Вокруг нас, на слегка волнующейся поверхности, живые венчики закрывались подобно движению губ, колебались, погружались в воду, снова всплывали, исчезали под листьями один за другим или по несколько зараз, словно из глубины их притягивало снотворное зелье. Широкие пространства пустели, но иногда какой-нибудь цветок медлил исчезнуть, словно распространяя свою последнюю прелесть. В том месте, где исчезали запоздавшие, смутная грусть витала над водой. И тогда казалось, что на широкой тихой реке начинают всплывать ночные сновидения погрузившихся.
Но событие, безвозвратно решившее нашу судьбу, произошло на вершине Кораче.
Мы отправились в Скультро, чтобы посетить старинное аббатство, где хранятся остатки величественного мавзолея, произведение мастера Гвальтеро из Германии, воздвигнутое одной из Кантельмо в память себя и своих трех сыновей: прекрасной Domina Rita, женой Джиованни-Антонио Кальдора и матерью великого кондотьера Джакомо Анатолиа и я, мы оставались последними в сырой часовне, созерцая лежащую фигуру юного героя, закованного в тяжелую броню; только голова его с длинными волосами свободно и царственно покоилась на мраморной подушке.
После длинного переезда мы оставили на площадке мулов, а сами отправились по узкой каменистой дороге к северному гребню первобытного кратера, обратившегося в озеро, которому Секли дало свое имя. У наших ног с одной стороны тянулась желтая долина Саурго, а с другой — могучие отроги, спускающиеся от главной цепи к нижней равнине, подходящей на горизонте к морю. Над нашими головами в огромной прозрачной лазури висели облака, почти неподвижные, массивные и сверкающие, как снежные глыбы.
Мы молча любовались этим видом, сидя на скалах. Виоланта и Массимилла казались утомленными; Оддо никак не мог отдышаться. Но Анатолиа медленно прохаживалась, срывая цветы в расщелинах.

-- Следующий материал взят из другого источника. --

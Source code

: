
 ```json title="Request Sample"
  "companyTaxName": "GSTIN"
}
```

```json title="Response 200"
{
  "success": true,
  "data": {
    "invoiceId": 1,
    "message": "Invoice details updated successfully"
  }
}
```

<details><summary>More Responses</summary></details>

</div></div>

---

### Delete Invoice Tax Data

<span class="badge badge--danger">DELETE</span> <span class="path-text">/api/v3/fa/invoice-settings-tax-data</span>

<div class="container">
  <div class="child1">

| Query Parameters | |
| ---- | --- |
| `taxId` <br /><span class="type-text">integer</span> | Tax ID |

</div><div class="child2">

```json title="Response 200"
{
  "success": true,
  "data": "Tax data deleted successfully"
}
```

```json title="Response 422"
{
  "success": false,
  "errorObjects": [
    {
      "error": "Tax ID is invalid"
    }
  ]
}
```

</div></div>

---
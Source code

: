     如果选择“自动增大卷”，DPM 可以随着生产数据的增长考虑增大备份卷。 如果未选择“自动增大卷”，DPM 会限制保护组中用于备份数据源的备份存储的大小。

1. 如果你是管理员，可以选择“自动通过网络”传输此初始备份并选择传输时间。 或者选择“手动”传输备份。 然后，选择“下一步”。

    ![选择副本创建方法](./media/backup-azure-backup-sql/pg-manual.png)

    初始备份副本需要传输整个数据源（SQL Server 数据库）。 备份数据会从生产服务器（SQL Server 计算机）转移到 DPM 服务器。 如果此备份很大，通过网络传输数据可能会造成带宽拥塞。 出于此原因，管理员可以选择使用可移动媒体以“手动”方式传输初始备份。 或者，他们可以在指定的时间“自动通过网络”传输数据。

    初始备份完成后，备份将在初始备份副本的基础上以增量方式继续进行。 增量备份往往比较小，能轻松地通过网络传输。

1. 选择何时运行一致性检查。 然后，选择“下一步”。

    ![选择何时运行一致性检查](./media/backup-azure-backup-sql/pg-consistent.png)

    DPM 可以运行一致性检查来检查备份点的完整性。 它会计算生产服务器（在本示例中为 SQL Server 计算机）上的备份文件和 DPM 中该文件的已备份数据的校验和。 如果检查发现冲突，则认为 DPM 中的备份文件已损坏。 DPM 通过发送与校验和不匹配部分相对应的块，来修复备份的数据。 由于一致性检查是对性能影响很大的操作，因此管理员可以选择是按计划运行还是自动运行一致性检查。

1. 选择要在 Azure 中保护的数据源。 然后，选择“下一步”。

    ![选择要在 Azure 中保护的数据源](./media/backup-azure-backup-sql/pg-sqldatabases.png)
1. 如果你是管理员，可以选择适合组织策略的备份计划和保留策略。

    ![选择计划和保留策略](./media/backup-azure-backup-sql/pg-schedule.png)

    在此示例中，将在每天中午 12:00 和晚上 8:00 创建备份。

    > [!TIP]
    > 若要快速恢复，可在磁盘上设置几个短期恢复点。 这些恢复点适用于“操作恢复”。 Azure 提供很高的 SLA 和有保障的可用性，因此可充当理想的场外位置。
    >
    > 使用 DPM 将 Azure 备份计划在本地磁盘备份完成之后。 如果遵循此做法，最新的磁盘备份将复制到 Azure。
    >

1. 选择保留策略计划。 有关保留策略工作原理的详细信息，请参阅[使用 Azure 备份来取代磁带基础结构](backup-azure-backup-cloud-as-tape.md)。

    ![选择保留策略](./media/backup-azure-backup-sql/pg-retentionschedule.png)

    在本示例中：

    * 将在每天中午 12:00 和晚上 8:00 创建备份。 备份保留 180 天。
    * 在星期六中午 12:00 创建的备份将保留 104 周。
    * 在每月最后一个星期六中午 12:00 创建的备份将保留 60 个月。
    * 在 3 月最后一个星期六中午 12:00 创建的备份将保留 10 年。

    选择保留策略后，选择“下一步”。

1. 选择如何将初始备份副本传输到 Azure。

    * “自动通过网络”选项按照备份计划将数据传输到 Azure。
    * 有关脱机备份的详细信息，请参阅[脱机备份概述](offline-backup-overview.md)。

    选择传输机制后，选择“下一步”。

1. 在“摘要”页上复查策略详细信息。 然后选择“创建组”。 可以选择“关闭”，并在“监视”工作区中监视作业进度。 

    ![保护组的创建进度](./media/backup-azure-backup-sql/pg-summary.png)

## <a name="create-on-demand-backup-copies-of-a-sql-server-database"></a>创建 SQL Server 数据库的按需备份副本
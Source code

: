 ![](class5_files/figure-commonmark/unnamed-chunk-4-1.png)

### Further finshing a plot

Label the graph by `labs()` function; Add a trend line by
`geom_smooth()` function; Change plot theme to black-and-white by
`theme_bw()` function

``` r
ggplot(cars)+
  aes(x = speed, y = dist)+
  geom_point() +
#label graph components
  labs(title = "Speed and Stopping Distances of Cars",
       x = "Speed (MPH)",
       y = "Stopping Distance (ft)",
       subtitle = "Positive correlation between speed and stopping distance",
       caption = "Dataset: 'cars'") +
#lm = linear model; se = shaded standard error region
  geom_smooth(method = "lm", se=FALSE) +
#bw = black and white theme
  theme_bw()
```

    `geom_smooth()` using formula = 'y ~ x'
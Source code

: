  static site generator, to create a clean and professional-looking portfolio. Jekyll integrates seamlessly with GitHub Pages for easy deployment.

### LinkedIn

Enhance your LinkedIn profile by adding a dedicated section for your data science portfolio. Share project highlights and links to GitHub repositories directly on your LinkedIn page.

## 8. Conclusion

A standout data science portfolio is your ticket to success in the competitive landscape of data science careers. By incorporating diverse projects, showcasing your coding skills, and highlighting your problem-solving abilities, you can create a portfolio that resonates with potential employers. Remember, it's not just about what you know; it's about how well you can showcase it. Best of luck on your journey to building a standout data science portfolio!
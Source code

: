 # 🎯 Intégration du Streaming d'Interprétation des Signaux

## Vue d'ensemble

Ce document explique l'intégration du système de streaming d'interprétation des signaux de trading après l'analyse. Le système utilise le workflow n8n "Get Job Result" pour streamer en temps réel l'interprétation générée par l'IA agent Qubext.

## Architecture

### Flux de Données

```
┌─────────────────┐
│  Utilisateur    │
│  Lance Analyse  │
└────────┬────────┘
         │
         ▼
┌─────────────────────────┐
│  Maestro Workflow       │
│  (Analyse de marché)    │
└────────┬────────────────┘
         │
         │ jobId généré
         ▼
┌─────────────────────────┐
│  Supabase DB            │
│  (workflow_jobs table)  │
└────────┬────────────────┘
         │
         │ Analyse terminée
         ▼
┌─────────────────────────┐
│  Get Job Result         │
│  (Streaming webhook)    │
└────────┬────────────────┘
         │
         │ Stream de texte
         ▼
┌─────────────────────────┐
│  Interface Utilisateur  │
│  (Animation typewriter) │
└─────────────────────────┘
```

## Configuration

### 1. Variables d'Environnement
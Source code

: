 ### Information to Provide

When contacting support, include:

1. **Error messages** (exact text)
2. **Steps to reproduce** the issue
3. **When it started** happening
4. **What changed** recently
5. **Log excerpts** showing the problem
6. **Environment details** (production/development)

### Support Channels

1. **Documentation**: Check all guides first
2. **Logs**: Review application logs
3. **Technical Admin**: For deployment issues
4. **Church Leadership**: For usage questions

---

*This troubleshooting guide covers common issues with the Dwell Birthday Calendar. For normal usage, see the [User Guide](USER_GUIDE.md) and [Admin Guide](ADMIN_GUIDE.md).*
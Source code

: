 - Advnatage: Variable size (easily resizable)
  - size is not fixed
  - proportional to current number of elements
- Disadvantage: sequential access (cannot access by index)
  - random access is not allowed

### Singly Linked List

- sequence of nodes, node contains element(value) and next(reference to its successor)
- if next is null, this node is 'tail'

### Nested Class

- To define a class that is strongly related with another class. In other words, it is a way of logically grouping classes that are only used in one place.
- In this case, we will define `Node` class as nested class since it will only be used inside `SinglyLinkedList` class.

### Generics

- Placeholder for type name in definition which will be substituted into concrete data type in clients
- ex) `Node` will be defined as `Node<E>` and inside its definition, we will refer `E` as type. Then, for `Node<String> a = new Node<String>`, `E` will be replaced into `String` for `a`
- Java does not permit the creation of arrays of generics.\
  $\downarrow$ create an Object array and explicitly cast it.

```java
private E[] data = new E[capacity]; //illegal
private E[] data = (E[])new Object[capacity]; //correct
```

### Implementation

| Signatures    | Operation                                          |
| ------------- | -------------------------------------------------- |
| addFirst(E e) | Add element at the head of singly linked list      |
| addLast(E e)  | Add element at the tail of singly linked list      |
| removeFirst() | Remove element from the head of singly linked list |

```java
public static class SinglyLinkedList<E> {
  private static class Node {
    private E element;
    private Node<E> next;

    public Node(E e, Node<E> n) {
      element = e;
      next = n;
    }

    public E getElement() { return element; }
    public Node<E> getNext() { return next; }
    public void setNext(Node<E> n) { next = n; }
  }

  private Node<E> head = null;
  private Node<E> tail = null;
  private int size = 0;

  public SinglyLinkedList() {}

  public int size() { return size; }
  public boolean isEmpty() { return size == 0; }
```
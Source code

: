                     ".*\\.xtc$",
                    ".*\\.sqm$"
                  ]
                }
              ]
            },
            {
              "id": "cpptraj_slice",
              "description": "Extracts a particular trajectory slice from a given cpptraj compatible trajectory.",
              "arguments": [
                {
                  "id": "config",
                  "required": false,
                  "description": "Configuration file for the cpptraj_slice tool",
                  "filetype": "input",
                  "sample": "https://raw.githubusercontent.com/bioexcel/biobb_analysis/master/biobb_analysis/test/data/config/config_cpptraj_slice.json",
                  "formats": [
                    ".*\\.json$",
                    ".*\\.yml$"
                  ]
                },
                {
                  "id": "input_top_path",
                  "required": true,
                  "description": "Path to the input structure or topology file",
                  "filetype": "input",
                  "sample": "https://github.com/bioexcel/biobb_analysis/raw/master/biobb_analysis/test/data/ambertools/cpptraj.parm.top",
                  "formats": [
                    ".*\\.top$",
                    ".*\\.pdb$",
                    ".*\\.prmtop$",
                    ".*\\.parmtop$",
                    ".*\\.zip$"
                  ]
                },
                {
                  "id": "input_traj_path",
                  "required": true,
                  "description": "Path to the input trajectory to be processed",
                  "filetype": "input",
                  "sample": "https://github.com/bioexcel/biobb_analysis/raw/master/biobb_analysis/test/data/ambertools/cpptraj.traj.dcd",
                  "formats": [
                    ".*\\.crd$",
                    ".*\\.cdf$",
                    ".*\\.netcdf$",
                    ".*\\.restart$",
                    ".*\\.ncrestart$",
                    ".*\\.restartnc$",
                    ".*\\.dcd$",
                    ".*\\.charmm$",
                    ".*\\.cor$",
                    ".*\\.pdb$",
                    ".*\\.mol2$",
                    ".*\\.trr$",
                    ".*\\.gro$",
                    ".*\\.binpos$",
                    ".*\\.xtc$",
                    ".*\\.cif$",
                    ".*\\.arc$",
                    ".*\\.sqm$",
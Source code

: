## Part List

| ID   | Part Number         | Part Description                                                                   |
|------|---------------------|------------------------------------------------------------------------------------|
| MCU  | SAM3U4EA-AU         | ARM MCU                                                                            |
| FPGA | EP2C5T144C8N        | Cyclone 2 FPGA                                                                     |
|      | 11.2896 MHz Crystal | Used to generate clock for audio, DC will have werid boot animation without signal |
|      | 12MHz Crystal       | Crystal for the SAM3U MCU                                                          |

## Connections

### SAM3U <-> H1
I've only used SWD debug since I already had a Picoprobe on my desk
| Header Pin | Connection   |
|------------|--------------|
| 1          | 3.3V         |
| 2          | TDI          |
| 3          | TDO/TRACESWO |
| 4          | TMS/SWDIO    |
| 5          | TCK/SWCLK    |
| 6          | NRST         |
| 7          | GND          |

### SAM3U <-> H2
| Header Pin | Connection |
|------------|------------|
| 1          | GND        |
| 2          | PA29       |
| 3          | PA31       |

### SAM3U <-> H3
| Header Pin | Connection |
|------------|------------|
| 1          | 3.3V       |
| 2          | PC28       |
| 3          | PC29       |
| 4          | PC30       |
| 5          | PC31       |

Я ощущал какое-то неясное, тревожное беспокойство, которое минутами давило меня, как тоска. Я понимал, что наступил неизбежный час выбора, что я не могу больше предаваться мучительной и сладостной нерешительности, ни стараться слить в одну гармонию три дивных ритма. В этот день три девственницы в последний раз являлись мне вместе под одними небесами. Сколько времени прошло с первого часа, когда, поднимаясь по старинной лестнице среди девственных голосов и теней, как среди явлений чуда, среди призраков забвения и заброшенности, я создал первую мелодию и первое преображение? Завтра это мимолетное очарование канет — и навсегда.
Я чувствовал потребность повторить громко Анатолии слова, которые я мысленно обращал к чистому таинственному образу, бывшему свидетелем моей беседы с отцом. Только что в пустынной часовне в присутствии гробницы, возведенной благочестивой мужественной женщиной, разве не были мы оба проникнуты одним и тем же чувством, одной и той же мыслью? Только что я без слов сказал ей: «Ты тоже могла бы, о, ты, всепонимающая! Ты тоже могла бы быть матерью героя. Я знаю, что ты приняла мою волю и сохранила ее в своем верном сердце, где она сияет, как алмаз. Я знаю, что в сновиденье ты всю ночь таинственно охраняла сон ребенка. И пока тело его спало, глубоко дыша, ты несла в своих ладонях его хрупкую душу, как хрустальный шар, и грудь твоя вздымалась от великих предчувствий».
Я испытывал потребность обменяться с ней обещанием, так как она собиралась уезжать с францисканкой и братом в печальное путешествие. Но беспокойство мое становилось тяжелым, как тоска, словно я был под угрозой действительной опасности. И я сознавал, что это беспокойство вызывает во мне Виоланта малейшим своим движением.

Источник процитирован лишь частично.